The history of technology is replete with stories of continuous improvements that aim to make the technology seamless with regular life.
The Model T car had a hand starter and required a lot of fiddling with the choke and throttle to get it to work. You then had to understand that the transmission had two gears, and an additional set of gears on the transaxle to properly shift and get moving at a decent clip. In many cases, the driver had to be a mechanic to get everything working correctly.
In the near future, you will be able to summon a car to take you autonomously to your destination, no engineering understanding or work required. The technology that makes this happen will be completely invisible, and vehicles no longer require a mechanic on board.
The Sad State of Network Performance Monitoring
Why do we lack automation in the world of network performance monitoring and management?
Many existing network monitoring systems require a database to be licensed and configured, then a separate server configured to operate as a collection engine. Sometimes, a front-end webserver needs to be configured, equating to three or more VMs to complete the solution. Each of these virtual machines may require many multiple CPUs and gobs of memory to prevent them from slowing down. This adds an invisible cost to the deployment that must be borne by the business.

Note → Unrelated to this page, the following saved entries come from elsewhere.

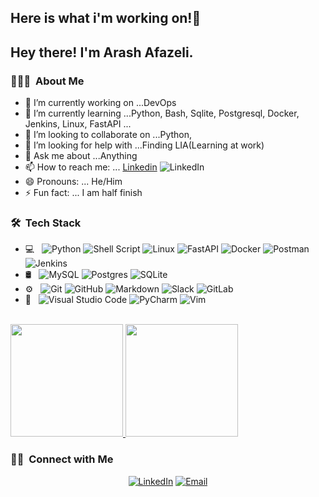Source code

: <h2>  Here is what i'm working on!👋<h2> 

<h2> Hey there! I'm Arash Afazeli.</h2>

<h3> 👨🏻‍💻 &nbsp;About Me </h3>

- 🔭 I’m currently working on ...DevOps
- 🌱 I’m currently learning ...Python, Bash, Sqlite, Postgresql, Docker, Jenkins, Linux, FastAPI ...
- 👯 I’m looking to collaborate on ...Python, 
- 🤔 I’m looking for help with ...Finding LIA(Learning at work)
- 💬 Ask me about ...Anything
- 📫 How to reach me: ... [Linkedin](https://www.linkedin.com/in/arash-afazeli-8a1bab123/)   ![LinkedIn](https://img.shields.io/badge/linkedin-%230077B5.svg?style=for-the-badge&logo=linkedin&logoColor=white)
- 😄 Pronouns: ... He/Him
- ⚡ Fun fact: ... I am half finish

<h3> 🛠 &nbsp;Tech Stack</h3>

- 💻 &nbsp;
  ![Python](https://img.shields.io/badge/python-3670A0?style=for-the-badge&logo=python&logoColor=ffdd54)
  ![Shell Script](https://img.shields.io/badge/shell_script-%23121011.svg?style=for-the-badge&logo=gnu-bash&logoColor=white)
  ![Linux](https://img.shields.io/badge/Linux-FCC624?style=for-the-badge&logo=linux&logoColor=black)
  ![FastAPI](https://img.shields.io/badge/FastAPI-005571?style=for-the-badge&logo=fastapi)
  ![Docker](https://img.shields.io/badge/docker-%230db7ed.svg?style=for-the-badge&logo=docker&logoColor=white)
  ![Postman](https://img.shields.io/badge/Postman-FF6C37?style=for-the-badge&logo=postman&logoColor=white)
  ![Jenkins](https://img.shields.io/badge/jenkins-%232C5263.svg?style=for-the-badge&logo=jenkins&logoColor=white)
- 🛢 &nbsp;
  ![MySQL](https://img.shields.io/badge/mysql-%2300f.svg?style=for-the-badge&logo=mysql&logoColor=white)
  ![Postgres](https://img.shields.io/badge/postgres-%23316192.svg?style=for-the-badge&logo=postgresql&logoColor=white)
  ![SQLite](https://img.shields.io/badge/sqlite-%2307405e.svg?style=for-the-badge&logo=sqlite&logoColor=white)
- ⚙️ &nbsp;
  ![Git](https://img.shields.io/badge/git-%23F05033.svg?style=for-the-badge&logo=git&logoColor=white)
  ![GitHub](https://img.shields.io/badge/github-%23121011.svg?style=for-the-badge&logo=github&logoColor=white)
  ![Markdown](https://img.shields.io/badge/markdown-%23000000.svg?style=for-the-badge&logo=markdown&logoColor=white)
  ![Slack](https://img.shields.io/badge/Slack-4A154B?style=for-the-badge&logo=slack&logoColor=white)
  ![GitLab](https://img.shields.io/badge/gitlab-%23181717.svg?style=for-the-badge&logo=gitlab&logoColor=white)
- 🔧 &nbsp;
  ![Visual Studio Code](https://img.shields.io/badge/Visual%20Studio%20Code-0078d7.svg?style=for-the-badge&logo=visual-studio-code&logoColor=white)
  ![PyCharm](https://img.shields.io/badge/pycharm-143?style=for-the-badge&logo=pycharm&logoColor=black&color=black&labelColor=green)
  ![Vim](https://img.shields.io/badge/VIM-%2311AB00.svg?style=for-the-badge&logo=vim&logoColor=white)


<br/>

<a href="https://github.com/arashafazeli">
  <img height="180em" src="https://github-readme-stats.vercel.app/api?username=arashafazeli&theme=buefy&show_icons=true" />
  <img height="180em" src="https://github-readme-stats.vercel.app/api/top-langs/?username=arashafazeli&theme=buefy&layout=compact" />
</a>

<br/>

<h3> 🤝🏻 &nbsp;Connect with Me </h3>

<p align="center">
<a href="https://www.linkedin.com/in/arash-afazeli-8a1bab123/"><img alt="LinkedIn" src="https://img.shields.io/badge/LinkedIn-Arash%20Afazeli%20-blue?style=flat-square&logo=linkedin"></a>
<a href="mailto:arashafazeli@gmail.com"><img alt="Email" src="https://img.shields.io/badge/Email-arashafazeli@gmail.com-blue?style=flat-square&logo=gmail"></a>
</p>
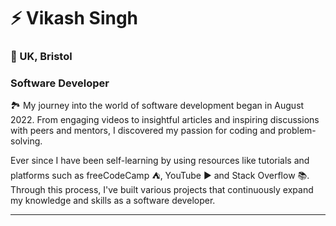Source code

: # ⚡ Vikash Singh

### 📍 UK, Bristol
### Software Developer

<p>🏞 My journey into the world of software development began in August 2022. From engaging videos to insightful articles and inspiring discussions with peers and mentors, I discovered my passion for coding and problem-solving.</p>

<p>Ever since I have been self-learning by using resources like tutorials and platforms such as freeCodeCamp ⛺, YouTube ▶️ and Stack Overflow 📚. Through this process, I've built various projects that continuously expand my knowledge and skills as a software developer.</p>

---
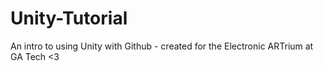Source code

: # Unity-Tutorial
An intro to using Unity with Github - created for the Electronic ARTrium at GA Tech &lt;3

At this point, a seasoned network engineer must start configuring the solution. This is not an automated process, as devices and OIDs must be manually configured to be monitored. On even medium-sized networks, this configuration effort may be enormous and require professional services.
At the end of the configuration effort, there may still be key elements that are not monitored or tracked.
The next problem is that networks don't stay static, they change—sometimes on a daily basis. Most monitoring platforms just can't keep up with dynamic changes in the environment, and require many man-hours of configuration effort to keep current with reality. This part is often overlooked, and the value of the solution tends to diminish as it loses visibility into new and key parts of the network. Additionally, when the engineer goes to troubleshoot the problem, it requires specific expertise to determine what it means when you see FCS errors and symbol errors on an interface. Sometimes, the engineer must resort to many hours or days of research to learn what that combination of errors means, and to achieve resolution.
The Wishlist for Network Visibility Automation
If you are responsible for the network and your network devices know of a problem, yet you don't, you have recipe for professional embarrassment.
If a switch is dropping 12% of its packets due to FCS errors and symbol errors, yet the engineers are unaware of this due to their monitoring software not collecting or analyzing this information, then you have to wait for a user to complain before investigation starts. At this point, you're searching for a needle in a haystack.
A more modern solution would have these features:
- Automatically query devices for all of their performance and health metrics in a sensible fashion - don't flood the device with a ton of queries, but do a continuous slow collection.
- Include a heuristics analysis engine that assembles the pieces together to arrive at plain-English answers to detected problems.
- Eliminate the tool's care and feeding:
- Make the database and supporting libraries fully integrated/compiled into the solution (no separate "we need to upgrade the database, but that breaks the collector, so we need to upgrade each collector in sequence")
- Remove dependencies on specific versions of Java or DOT.NET libraries
- Be incredibly scalable:
- Additional servers do not need to be deployed
- Reduce the operational cost by reducing the number of CPU cores & RAM needed
You'd want a solution that tells you exactly what is broken in your environment so you can easily find and fix problems, as well as proactively fix problems before users are even aware of them.
When we decided to build TotalView, this was the exact same wishlist that we came up with. Rather than building a solution assuming that "engineers can set up monitoring of what they want", we decided to build a solution that automatically monitors and communicates "what does the network know that the supporting engineers should know".
This means that within minutes of deploying TotalView, you can learn more about your network's operation at a deeper and broader level than with any other solution.
Network troubleshooting problems can be prevented if the right information is brought to bear about your network's performance and configuration.